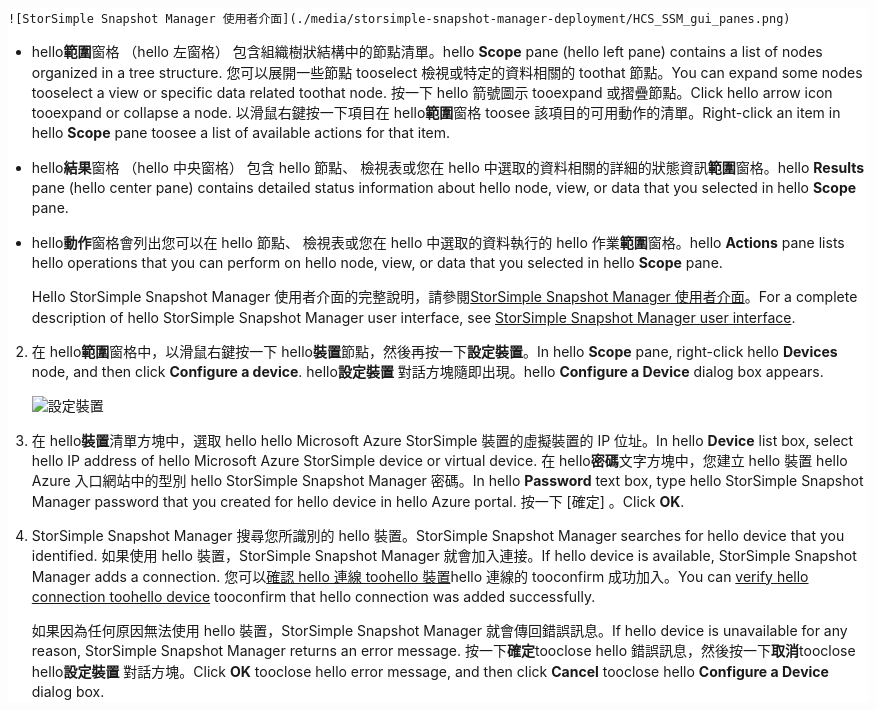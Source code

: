     ![StorSimple Snapshot Manager 使用者介面](./media/storsimple-snapshot-manager-deployment/HCS_SSM_gui_panes.png)
   
   * <span data-ttu-id="0c0ac-171">hello**範圍**窗格 （hello 左窗格） 包含組織樹狀結構中的節點清單。</span><span class="sxs-lookup"><span data-stu-id="0c0ac-171">hello **Scope** pane (hello left pane) contains a list of nodes organized in a tree structure.</span></span> <span data-ttu-id="0c0ac-172">您可以展開一些節點 tooselect 檢視或特定的資料相關的 toothat 節點。</span><span class="sxs-lookup"><span data-stu-id="0c0ac-172">You can expand some nodes tooselect a view or specific data related toothat node.</span></span> <span data-ttu-id="0c0ac-173">按一下 hello 箭號圖示 tooexpand 或摺疊節點。</span><span class="sxs-lookup"><span data-stu-id="0c0ac-173">Click hello arrow icon tooexpand or collapse a node.</span></span> <span data-ttu-id="0c0ac-174">以滑鼠右鍵按一下項目在 hello**範圍**窗格 toosee 該項目的可用動作的清單。</span><span class="sxs-lookup"><span data-stu-id="0c0ac-174">Right-click an item in hello **Scope** pane toosee a list of available actions for that item.</span></span>
   * <span data-ttu-id="0c0ac-175">hello**結果**窗格 （hello 中央窗格） 包含 hello 節點、 檢視表或您在 hello 中選取的資料相關的詳細的狀態資訊**範圍**窗格。</span><span class="sxs-lookup"><span data-stu-id="0c0ac-175">hello **Results** pane (hello center pane) contains detailed status information about hello node, view, or data that you selected in hello **Scope** pane.</span></span>
   * <span data-ttu-id="0c0ac-176">hello**動作**窗格會列出您可以在 hello 節點、 檢視表或您在 hello 中選取的資料執行的 hello 作業**範圍**窗格。</span><span class="sxs-lookup"><span data-stu-id="0c0ac-176">hello **Actions** pane lists hello operations that you can perform on hello node, view, or data that you selected in hello **Scope** pane.</span></span>
     
     <span data-ttu-id="0c0ac-177">Hello StorSimple Snapshot Manager 使用者介面的完整說明，請參閱[StorSimple Snapshot Manager 使用者介面](storsimple-use-snapshot-manager.md)。</span><span class="sxs-lookup"><span data-stu-id="0c0ac-177">For a complete description of hello StorSimple Snapshot Manager user interface, see [StorSimple Snapshot Manager user interface](storsimple-use-snapshot-manager.md).</span></span>
2. <span data-ttu-id="0c0ac-178">在 hello**範圍**窗格中，以滑鼠右鍵按一下 hello**裝置**節點，然後再按一下**設定裝置**。</span><span class="sxs-lookup"><span data-stu-id="0c0ac-178">In hello **Scope** pane, right-click hello **Devices** node, and then click **Configure a device**.</span></span> <span data-ttu-id="0c0ac-179">hello**設定裝置** 對話方塊隨即出現。</span><span class="sxs-lookup"><span data-stu-id="0c0ac-179">hello **Configure a Device** dialog box appears.</span></span>
   
    ![設定裝置](./media/storsimple-snapshot-manager-deployment/HCS_SSM_config_device.png) 
3. <span data-ttu-id="0c0ac-181">在 hello**裝置**清單方塊中，選取 hello hello Microsoft Azure StorSimple 裝置的虛擬裝置的 IP 位址。</span><span class="sxs-lookup"><span data-stu-id="0c0ac-181">In hello **Device** list box, select hello IP address of hello Microsoft Azure StorSimple device or virtual device.</span></span> <span data-ttu-id="0c0ac-182">在 hello**密碼**文字方塊中，您建立 hello 裝置 hello Azure 入口網站中的型別 hello StorSimple Snapshot Manager 密碼。</span><span class="sxs-lookup"><span data-stu-id="0c0ac-182">In hello **Password** text box, type hello StorSimple Snapshot Manager password that you created for hello device in hello Azure portal.</span></span> <span data-ttu-id="0c0ac-183">按一下 [確定] 。</span><span class="sxs-lookup"><span data-stu-id="0c0ac-183">Click **OK**.</span></span>
4. <span data-ttu-id="0c0ac-184">StorSimple Snapshot Manager 搜尋您所識別的 hello 裝置。</span><span class="sxs-lookup"><span data-stu-id="0c0ac-184">StorSimple Snapshot Manager searches for hello device that you identified.</span></span> <span data-ttu-id="0c0ac-185">如果使用 hello 裝置，StorSimple Snapshot Manager 就會加入連接。</span><span class="sxs-lookup"><span data-stu-id="0c0ac-185">If hello device is available, StorSimple Snapshot Manager adds a connection.</span></span> <span data-ttu-id="0c0ac-186">您可以[確認 hello 連線 toohello 裝置](#to-verify-the-connection)hello 連線的 tooconfirm 成功加入。</span><span class="sxs-lookup"><span data-stu-id="0c0ac-186">You can [verify hello connection toohello device](#to-verify-the-connection) tooconfirm that hello connection was added successfully.</span></span>
   
    <span data-ttu-id="0c0ac-187">如果因為任何原因無法使用 hello 裝置，StorSimple Snapshot Manager 就會傳回錯誤訊息。</span><span class="sxs-lookup"><span data-stu-id="0c0ac-187">If hello device is unavailable for any reason, StorSimple Snapshot Manager returns an error message.</span></span> <span data-ttu-id="0c0ac-188">按一下**確定**tooclose hello 錯誤訊息，然後按一下**取消**tooclose hello**設定裝置** 對話方塊。</span><span class="sxs-lookup"><span data-stu-id="0c0ac-188">Click **OK** tooclose hello error message, and then click **Cancel** tooclose hello **Configure a Device** dialog box.</span></span>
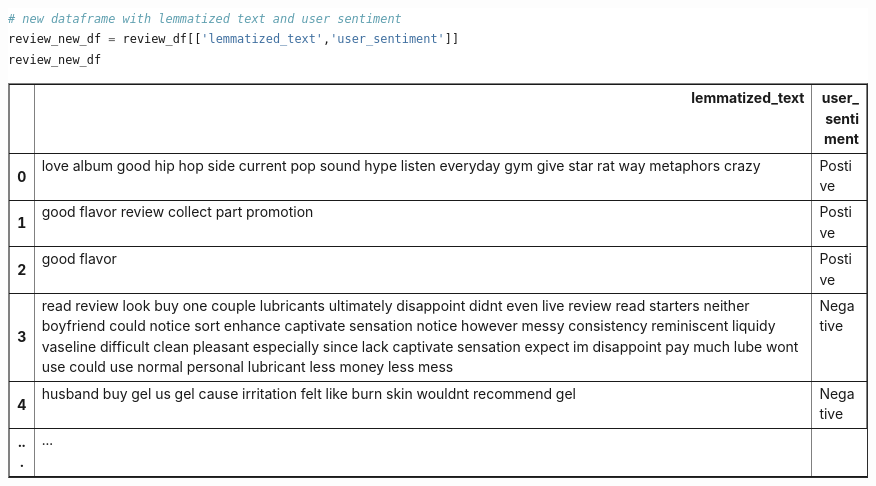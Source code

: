 


```python
# new dataframe with lemmatized text and user sentiment 
review_new_df = review_df[['lemmatized_text','user_sentiment']]
review_new_df
```




<div>
<style scoped>
    .dataframe tbody tr th:only-of-type {
        vertical-align: middle;
    }

    .dataframe tbody tr th {
        vertical-align: top;
    }

    .dataframe thead th {
        text-align: right;
    }
</style>
<table border="1" class="dataframe">
  <thead>
    <tr style="text-align: right;">
      <th></th>
      <th>lemmatized_text</th>
      <th>user_sentiment</th>
    </tr>
  </thead>
  <tbody>
    <tr>
      <th>0</th>
      <td>love album good hip hop side current pop sound hype listen everyday gym give star rat way metaphors crazy</td>
      <td>Postive</td>
    </tr>
    <tr>
      <th>1</th>
      <td>good flavor review collect part promotion</td>
      <td>Postive</td>
    </tr>
    <tr>
      <th>2</th>
      <td>good flavor</td>
      <td>Postive</td>
    </tr>
    <tr>
      <th>3</th>
      <td>read review look buy one couple lubricants ultimately disappoint didnt even live review read starters neither boyfriend could notice sort enhance captivate sensation notice however messy consistency reminiscent liquidy vaseline difficult clean pleasant especially since lack captivate sensation expect im disappoint pay much lube wont use could use normal personal lubricant less money less mess</td>
      <td>Negative</td>
    </tr>
    <tr>
      <th>4</th>
      <td>husband buy gel us gel cause irritation felt like burn skin wouldnt recommend gel</td>
      <td>Negative</td>
    </tr>
    <tr>
      <th>...</th>
      <td>...</td>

···

• Try it: Using the records above, set down exactly the lines from the one with "tbody tr th:only-of-type" through the one with "<td>love album good", inclusive, and nothing more.

• Task answer:
    .dataframe tbody tr th:only-of-type {
        vertical-align: middle;
    }

    .dataframe tbody tr th {
        vertical-align: top;
    }

    .dataframe thead th {
        text-align: right;
    }
</style>
<table border="1" class="dataframe">
  <thead>
    <tr style="text-align: right;">
      <th></th>
      <th>lemmatized_text</th>
      <th>user_sentiment</th>
    </tr>
  </thead>
  <tbody>
    <tr>
      <th>0</th>
      <td>love album good hip hop side current pop sound hype listen everyday gym give star rat way metaphors crazy</td>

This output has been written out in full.